Study: Climate change is driving coral reefs to cooler waters
These new coral blooming regions also mean an increase in biodiversity, making them a potentially desirable destination for scuba diving enthusiasts and sustainable fishing.
Earth’s oceans have shown signs of substantial warming over the past few decades, and a direct consequence of such warming in tropical regions has been coral bleaching.
Scientists call these extreme ocean water temperature events “marine or ocean heatwaves”. As they become more frequent, prolonged, and intense with time, they're having a greater and greater impact on coral reef populations.
Despite widespread climate-driven reductions of coral cover on tropical reefs, recent observations and research conducted by scientists from six countries (led by Nichole Price from the Bigelow Laboratory for Ocean Sciences in Maine, USA) show that some corals are migrating to cooler subtropical seas. This new ecological regeneration of reef-building coral may become the norm in the future as oceans warm in subtropical latitudes, creating a friendly environment for younger corals that have a greater mobility capacity.
(Source: NOAA)
Results from this study show a decline in coral recruitment on a global scale. Values are down 82% from 1974 to 2012. Throughout the tropics, an 85% reduction has been measured between 20 degrees north and 20 degrees south latitude. However, changes in the sub-tropics stand out, with a 78% increase at latitudes greater than 20 degrees. These trends indicate that a global decline in coral recruitment has occurred since 1974, and the persistent reduction in the densities of recruits in equatorial latitudes, coupled with increased densities in sub-tropical latitudes, suggests that coral recruitment may be shifting poleward.
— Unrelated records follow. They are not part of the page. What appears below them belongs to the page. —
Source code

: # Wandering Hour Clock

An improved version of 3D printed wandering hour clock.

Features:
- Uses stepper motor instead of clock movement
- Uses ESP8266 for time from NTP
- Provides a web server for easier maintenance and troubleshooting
Seeing coral reefs expanding their domain north and south away from the tropics is certainly good news. However, Dr. Price cautions that this new scenario is not one that compensates the dramatic tropical decline of coral. There are many more corals lost across equatorial regions every year than growing in subtropical ones.
(Graphic: World map showing schematic of large-scale circulation, shifts in herbivorous fishes and ecological impacts in broad regions where emerging signs of the tropicalization of temperate marine communities have been recorded. Source: The Royal Society)
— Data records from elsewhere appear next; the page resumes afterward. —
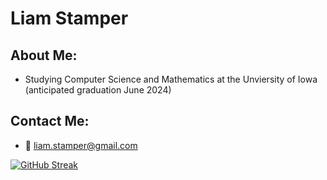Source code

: # Liam Stamper
## About Me:
* Studying Computer Science and Mathematics at the Unviersity of Iowa (anticipated graduation June 2024)
## Contact Me:
* 📧 [liam.stamper@gmail.com](mailto:liam.stamper@gmail.com)

[![GitHub Streak](http://github-readme-streak-stats.herokuapp.com?user=liamstamper&theme=soft-green)](https://git.io/streak-stats)

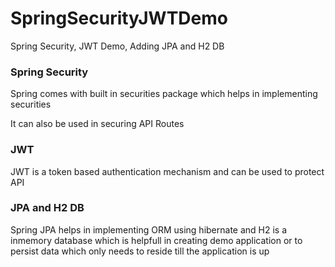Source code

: # SpringSecurityJWTDemo
Spring Security, JWT Demo, Adding JPA and H2 DB

### Spring Security

Spring comes with built in securities package which helps in implementing securities

It can also be used in securing API Routes

### JWT

JWT is a token based authentication mechanism and can be used to protect API


### JPA and H2 DB

Spring JPA helps in implementing ORM using hibernate and H2 is a inmemory database which is helpfull in creating demo application or to persist data which only needs to reside till the application is up
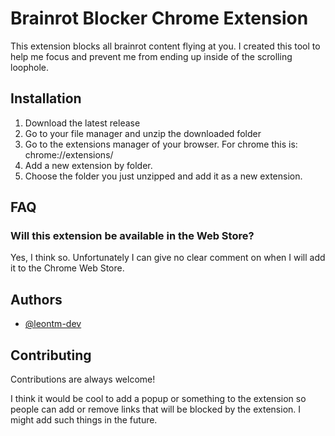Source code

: # Brainrot Blocker Chrome Extension

This extension blocks all brainrot content flying at you. I created this tool to help me focus and prevent me from ending up inside of the scrolling loophole.

## Installation

1. Download the latest release
2. Go to your file manager and unzip the downloaded folder
3. Go to the extensions manager of your browser. For chrome this is: chrome://extensions/
4. Add a new extension by folder.
5. Choose the folder you just unzipped and add it as a new extension.

## FAQ

### Will this extension be available in the Web Store?

Yes, I think so. Unfortunately I can give no clear comment on when I will add it to the Chrome Web Store.

## Authors

- [@leontm-dev](https://www.github.com/leontm-dev)

## Contributing

Contributions are always welcome!

I think it would be cool to add a popup or something to the extension so people can add or remove links that will be blocked by the extension. I might add such things in the future.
These new coral blooming regions also mean an increase in biodiversity, making them a potentially desirable destination for scuba diving enthusiasts and sustainable fishing.
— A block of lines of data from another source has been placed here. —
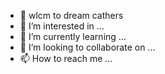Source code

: - 👋 wlcm to dream cathers
- 👀 I’m interested in ...
- 🌱 I’m currently learning ...
- 💞️ I’m looking to collaborate on ...
- 📫 How to reach me ...

<!---
Thekites/Thekites is a ✨ special ✨ repository because its `README.md` (this file) appears on your GitHub profile.
You can click the Preview link to take a look at your changes.
--->
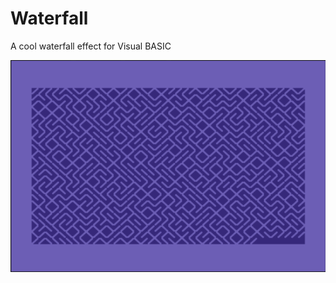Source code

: # Waterfall
A cool waterfall effect for Visual BASIC 


![alt text](https://github.com/Noah670/Waterfall/blob/master/2020-04-30_13-09-52.gif)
The waters of the warm Gulf Stream and Kuroshio currents are definitely ideal playgrounds for new coral reef blooms. Among some of the locations seeing a rapid increase in coral populations is southern Japan’s Tatsukushi Bay, located around 33 degrees north.
In the United States, staghorn and elkhorn corals are also extending their territory northward along the Atlantic coast of Florida. Elkhorn coral reefs have also appeared in the northern Gulf of Mexico coast of Texas for the first time since observations exist.
Australia, home to some of the largest coral reefs in the world, is also experiencing clear signs of coral reef migration, from the Great Barrier Reef south to the coast of New South Wales near Sydney.
(Graphic: Trends in global sea surface temperatures (SST). (a) 1900–2005 trend in observed (HadISST) SST, (b) multi-model mean SST trend for the same period based on 34 CMIP5 models, (c) multi-model mean SST trend for 2005–2100. Source: The Royal Society)
It’s not the first time in history that coral reefs venture outside of tropical regions. Back in the Holocene, about 6,000 years ago, a warmer Earth with sea surface temperatures almost 2°C warmer than in recent years, saw coral reefs extending much further poleward than today.
So the tropicalization of ocean ecosystems is not something new, and as the ocean warms we will likely see this process extend from the tropics into subtropical regions, bringing not only more coral reefs, but also all the biodiversity that comes along to these hotspots.